### [Records shown]
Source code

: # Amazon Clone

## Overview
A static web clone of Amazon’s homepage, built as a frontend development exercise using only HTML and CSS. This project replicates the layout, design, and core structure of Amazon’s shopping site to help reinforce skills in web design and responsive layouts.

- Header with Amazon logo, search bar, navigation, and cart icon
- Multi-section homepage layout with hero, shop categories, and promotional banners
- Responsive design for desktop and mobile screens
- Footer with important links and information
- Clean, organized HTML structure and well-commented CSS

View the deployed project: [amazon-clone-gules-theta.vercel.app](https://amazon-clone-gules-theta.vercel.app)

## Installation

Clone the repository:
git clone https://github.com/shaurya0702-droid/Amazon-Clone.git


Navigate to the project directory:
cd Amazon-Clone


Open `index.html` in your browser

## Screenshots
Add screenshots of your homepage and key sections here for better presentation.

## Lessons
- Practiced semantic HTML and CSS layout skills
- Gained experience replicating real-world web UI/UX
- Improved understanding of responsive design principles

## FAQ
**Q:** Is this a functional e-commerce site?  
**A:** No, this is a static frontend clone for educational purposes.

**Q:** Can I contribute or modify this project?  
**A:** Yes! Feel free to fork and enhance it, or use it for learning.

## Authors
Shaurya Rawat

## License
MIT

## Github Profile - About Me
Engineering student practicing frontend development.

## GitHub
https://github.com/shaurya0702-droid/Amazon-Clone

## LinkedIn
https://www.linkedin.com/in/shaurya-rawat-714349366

### [Problem to work on]
Write every line of the entries again, word for word.

### [Answer for the task]
Source code

: # Amazon Clone

## Overview
A static web clone of Amazon’s homepage, built as a frontend development exercise using only HTML and CSS. This project replicates the layout, design, and core structure of Amazon’s shopping site to help reinforce skills in web design and responsive layouts.

- Header with Amazon logo, search bar, navigation, and cart icon
- Multi-section homepage layout with hero, shop categories, and promotional banners
- Responsive design for desktop and mobile screens
- Footer with important links and information
- Clean, organized HTML structure and well-commented CSS

View the deployed project: [amazon-clone-gules-theta.vercel.app](https://amazon-clone-gules-theta.vercel.app)

## Installation

Clone the repository:
git clone https://github.com/shaurya0702-droid/Amazon-Clone.git


Navigate to the project directory:
cd Amazon-Clone


Open `index.html` in your browser

## Screenshots
Add screenshots of your homepage and key sections here for better presentation.

## Lessons
- Practiced semantic HTML and CSS layout skills
- Gained experience replicating real-world web UI/UX
- Improved understanding of responsive design principles

## FAQ
**Q:** Is this a functional e-commerce site?  
**A:** No, this is a static frontend clone for educational purposes.

**Q:** Can I contribute or modify this project?  
**A:** Yes! Feel free to fork and enhance it, or use it for learning.

## Authors
Shaurya Rawat

## License
MIT

## Github Profile - About Me
Engineering student practicing frontend development.

## GitHub
https://github.com/shaurya0702-droid/Amazon-Clone

## LinkedIn
https://www.linkedin.com/in/shaurya-rawat-714349366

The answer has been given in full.